--- Record set Enclosed Below ---

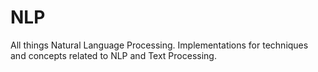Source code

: # NLP
All things Natural Language Processing. Implementations for techniques and concepts related to NLP and Text Processing.
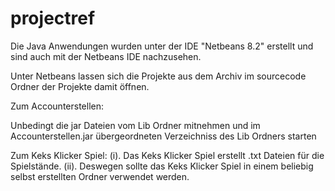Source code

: # projectref

 Die Java Anwendungen wurden unter der IDE "Netbeans 8.2" erstellt und sind auch mit der Netbeans IDE nachzusehen.
 
 Unter Netbeans lassen sich die Projekte aus dem Archiv im sourcecode Ordner der Projekte damit öffnen. 

Zum Accounterstellen: 

Unbedingt die jar Dateien vom Lib Ordner mitnehmen und im Accounterstellen.jar übergeordneten Verzeichniss des Lib Ordners starten

Zum Keks Klicker Spiel:
(i). Das Keks Klicker Spiel erstellt .txt Dateien für die Spielstände. 
(ii). Deswegen sollte das Keks Klicker Spiel in einem beliebig selbst erstellten Ordner verwendet werden.

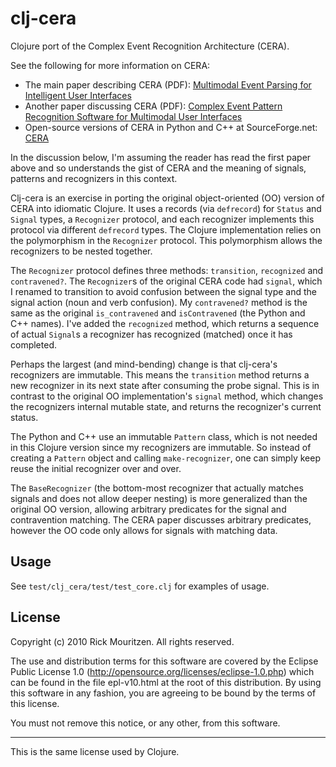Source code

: # clj-cera

Clojure port of the Complex Event Recognition Architecture (CERA).

See the following for more information on CERA:

* The main paper describing CERA (PDF): [Multimodal Event Parsing for Intelligent User Interfaces](http://www.entish.org/published/P2338-fitzgerald.pdf)
* Another paper discussing CERA (PDF): [Complex Event Pattern Recognition Software for Multimodal User Interfaces](http://www.cs.cmu.edu/~aphillips/publications/cera-mics-04.pdf)
* Open-source versions of CERA in Python and C++ at SourceForge.net: [CERA](http://sourceforge.net/projects/cera/)

In the discussion below, I'm assuming the reader has read the first paper above and so understands the gist of CERA and the meaning of signals, patterns and recognizers in this context.

Clj-cera is an exercise in porting the original object-oriented (OO) version of CERA into idiomatic Clojure. It uses a records (via `defrecord`) for `Status` and `Signal` types, a `Recognizer` protocol, and each recognizer implements this protocol via different `defrecord` types. The Clojure implementation relies on the polymorphism in the `Recognizer` protocol. This polymorphism allows the recognizers to be nested together.

The `Recognizer` protocol defines three methods: `transition`, `recognized` and `contravened?`. The `Recognizer`s of the original CERA code had `signal`, which I renamed to transition to avoid confusion between the signal type and the signal action (noun and verb confusion). My `contravened?` method is the same as the original `is_contravened` and `isContravened` (the Python and C++ names). I've added the `recognized` method, which returns a sequence of actual `Signal`s a recognizer has recognized (matched) once it has completed.

Perhaps the largest (and mind-bending) change is that clj-cera's recognizers are immutable. This means the `transition` method returns a new recognizer in its next state after consuming the probe signal. This is in contrast to the original OO implementation's `signal` method, which changes the recognizers internal mutable state, and returns the recognizer's current status.

The Python and C++ use an immutable `Pattern` class, which is not needed in this Clojure version since my recognizers are immutable. So instead of creating a `Pattern` object and calling `make-recognizer`, one can simply keep reuse the initial recognizer over and over.

The `BaseRecognizer` (the bottom-most recognizer that actually matches signals and does not allow deeper nesting) is more generalized than the original OO version, allowing arbitrary predicates for the signal and contravention matching. The CERA paper discusses arbitrary predicates, however the OO code only allows for signals with matching data.

## Usage

See `test/clj_cera/test/test_core.clj` for examples of usage.

<!--
## Installation
-->

## License

Copyright (c) 2010 Rick Mouritzen. All rights reserved.

The use and distribution terms for this software are covered by the
Eclipse Public License 1.0 (http://opensource.org/licenses/eclipse-1.0.php)
which can be found in the file epl-v10.html at the root of this distribution.
By using this software in any fashion, you are agreeing to be bound by
the terms of this license.

You must not remove this notice, or any other, from this software.

***
This is the same license used by Clojure.
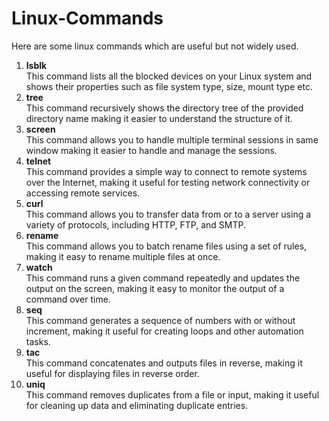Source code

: # Linux-Commands
Here are some linux commands which are useful but not widely used.

1. **lsblk**  
    This command lists all the blocked devices on your Linux system and shows their properties such as file system type, size, mount type etc.
2. **tree**  
    This command  recursively shows the directory tree of the provided directory name making it easier to understand the structure of it.
3. **screen**  
    This command allows you to handle multiple terminal sessions in same window making it easier to handle and manage the sessions.
4. **telnet**  
    This command provides a simple way to connect to remote systems over the Internet, making it useful for testing network connectivity or accessing remote services.
5. **curl**  
    This command allows you to transfer data from or to a server using a variety of protocols, including HTTP, FTP, and SMTP.
6. **rename**  
    This command allows you to batch rename files using a set of rules, making it easy to rename multiple files at once.
7. **watch**  
    This command runs a given command repeatedly and updates the output on the screen, making it easy to monitor the output of a command over time.
8. **seq**  
    This command generates a sequence of numbers with or without increment, making it useful for creating loops and other automation tasks.
9. **tac**  
    This command concatenates and outputs files in reverse, making it useful for displaying files in reverse order.
10. **uniq**  
    This command removes duplicates from a file or input, making it useful for cleaning up data and eliminating duplicate entries.
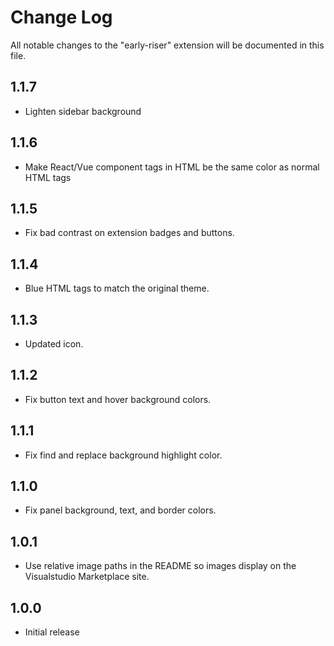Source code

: # Change Log
All notable changes to the "early-riser" extension will be documented in this file.

## 1.1.7
- Lighten sidebar background

## 1.1.6
- Make React/Vue component tags in HTML be the same color as normal HTML tags

## 1.1.5
- Fix bad contrast on extension badges and buttons.

## 1.1.4
- Blue HTML tags to match the original theme.

## 1.1.3
- Updated icon.

## 1.1.2
- Fix button text and hover background colors.

## 1.1.1
- Fix find and replace background highlight color.

## 1.1.0
- Fix panel background, text, and border colors.

## 1.0.1
- Use relative image paths in the README so images display on the Visualstudio Marketplace site.

## 1.0.0
- Initial release
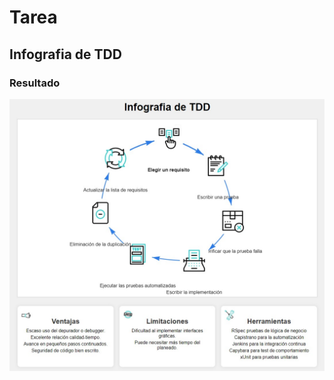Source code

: # Tarea

## Infografia de TDD

### Resultado

![Infografia](img/Captura%20de%20pantalla%202024-05-25%20235821.jpg)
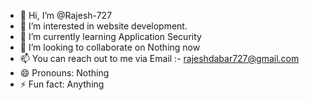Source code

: - 👋 Hi, I’m @Rajesh-727
- 👀 I’m interested in website development.
- 🌱 I’m currently learning Application Security
- 💞️ I’m looking to collaborate on Nothing now
- 📫 You can reach out to me via Email :- rajeshdabar727@gmail.com
- 😄 Pronouns: Nothing
- ⚡ Fun fact: Anything

<!---
Rajesh-727/Rajesh-727 is a ✨ special ✨ repository because its `README.md` (this file) appears on your GitHub profile.
You can click the Preview link to take a look at your changes.
--->
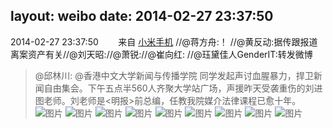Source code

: layout: weibo
date: 2014-02-27 23:37:50
---
<meta name="referrer" content="no-referrer" />

2014-02-27 23:37:50  &nbsp;&nbsp;&nbsp;&nbsp;&nbsp;&nbsp; 来自 <a href="http://app.weibo.com/t/feed/22zMnn" rel="nofollow">小米手机</a>
//@蒋方舟:！ //@黄反动:据传跟报道离案资产有关//@刘天昭://@萧锐://@崔向红: //@珏黛佳人GenderIT:转发微博
>  @邱林川: @香港中文大学新闻与传播学院 同学发起声讨血腥暴力，捍卫新闻自由集会。下午五点半560人齐聚大学站广场，声援昨天受袭重伤的刘进图老师。刘老师是<明报>前总编，任教我院媒介法律课程已愈十年。 ​​​
>  ![图片](https://ww3.sinaimg.cn/large/86f9ab97jw1edy8o961olj20qo0f0gnh.jpg)
>  ![图片](https://ww2.sinaimg.cn/large/86f9ab97jw1edy8ohq7vkj20qo0f0jtb.jpg)
>  ![图片](https://ww4.sinaimg.cn/large/86f9ab97jw1edy8omlzkej20qo0f0400.jpg)
>  ![图片](https://ww4.sinaimg.cn/large/86f9ab97jw1edy8onsjcaj20qo0f0764.jpg)
>  ![图片](https://ww4.sinaimg.cn/large/86f9ab97jw1edy8orrictj20qo0f0dhe.jpg)
>  ![图片](https://ww2.sinaimg.cn/large/86f9ab97jw1edy8oudgbdj20f00qojsq.jpg)
>  ![图片](https://ww4.sinaimg.cn/large/86f9ab97jw1edy8oy3qwnj20qo0f0t9m.jpg)
>  ![图片](https://ww4.sinaimg.cn/large/86f9ab97jw1edy8oyz8esj20gn0cgjs5.jpg)
>  ![图片](https://ww4.sinaimg.cn/large/86f9ab97jw1edy8oztls1j20hs0qodgz.jpg)
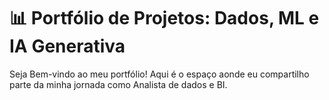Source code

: # 📊 Portfólio de Projetos: Dados, ML e IA Generativa
Seja Bem-vindo ao meu portfólio!
Aqui é o espaço aonde eu compartilho parte da minha jornada como Analista de dados e BI.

--- End of Enclosed Record set ---

Brief:
What is needed is an exact copy of the lines above, from the one holding "- Fix button" down to the one holding "- 🌱 I’m currently", with those two included and the pictures left out.

Result of this task:
- Fix button text and hover background colors.

## 1.1.1
- Fix find and replace background highlight color.

## 1.1.0
- Fix panel background, text, and border colors.

## 1.0.1
- Use relative image paths in the README so images display on the Visualstudio Marketplace site.

## 1.0.0
- Initial release
Source code

: # Tarea

## Infografia de TDD

### Resultado

![Infografia](img/Captura%20de%20pantalla%202024-05-25%20235821.jpg)
Source code

: - 👋 Hi, I’m @Rajesh-727
- 👀 I’m interested in website development.
- 🌱 I’m currently learning Application Security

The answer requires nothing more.